» **About this task**:
Set down exactly, from the records below, the line with "Backend is written" through the line with "### Controller", and nothing else.

(Source data)
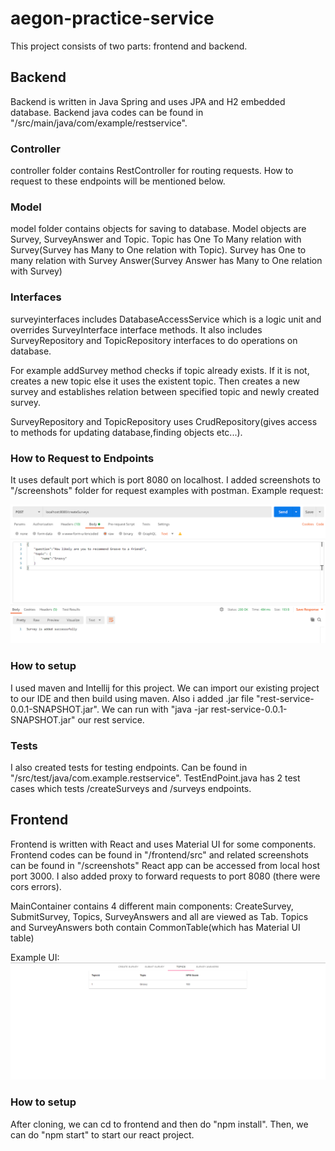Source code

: # aegon-practice-service

This project consists of two parts: frontend and backend.

## Backend
Backend is written in Java Spring and uses JPA and H2 embedded database. Backend java codes can be found in 
"/src/main/java/com/example/restservice". 

### Controller
controller folder contains RestController for routing requests. How to request to these endpoints will be mentioned below.

### Model
model folder contains objects for saving to database. Model objects are Survey, SurveyAnswer and Topic. 
Topic has One To Many relation with Survey(Survey has Many to One relation with Topic). 
Survey has One to many relation with Survey Answer(Survey Answer has Many to One relation with Survey)

### Interfaces
surveyinterfaces includes DatabaseAccessService which is a logic unit and overrides SurveyInterface interface methods. 
It also includes SurveyRepository and TopicRepository interfaces to do operations on database.

For example addSurvey method checks if topic already exists. If it is not, creates a new topic else it uses the existent topic. 
Then creates a new survey and establishes relation between specified topic and newly created survey. 

SurveyRepository and TopicRepository uses CrudRepository(gives access to methods for updating database,finding objects etc...).

### How to Request to Endpoints
It uses default port which is port 8080 on localhost. I added screenshots to "/screenshots" folder for request examples with postman. 
Example request:

![Alt text](/screenshots/requestcreatesurveys.png?raw=true "Title")

### How to setup
I used maven and Intellij for this project. We can import our existing project to our IDE and then build using maven. Also i added .jar file "rest-service-0.0.1-SNAPSHOT.jar".
We can run with "java -jar rest-service-0.0.1-SNAPSHOT.jar" our rest service.

### Tests
I also created tests for testing endpoints. Can be found in "/src/test/java/com.example.restservice". TestEndPoint.java has 2 test cases which
tests /createSurveys and /surveys endpoints.

## Frontend
Frontend is written with React and uses Material UI for some components. Frontend codes can be found in "/frontend/src" and related screenshots can be found in "/screenshots"
React app can be accessed from local host port 3000. I also added proxy to forward requests to port 8080 (there were cors errors).

MainContainer contains 4 different main components: CreateSurvey, SubmitSurvey, Topics, SurveyAnswers and all are viewed as Tab. Topics and SurveyAnswers both contain CommonTable(which has Material UI table)

Example UI:
![Alt text](/screenshots/reactListTopicsUI.png?raw=true "Title")


### How to setup

After cloning, we can cd to frontend and then do "npm install". Then, we can do "npm start" to start our react project.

» **Result of the task**:
Backend is written in Java Spring and uses JPA and H2 embedded database. Backend java codes can be found in 
"/src/main/java/com/example/restservice". 

### Controller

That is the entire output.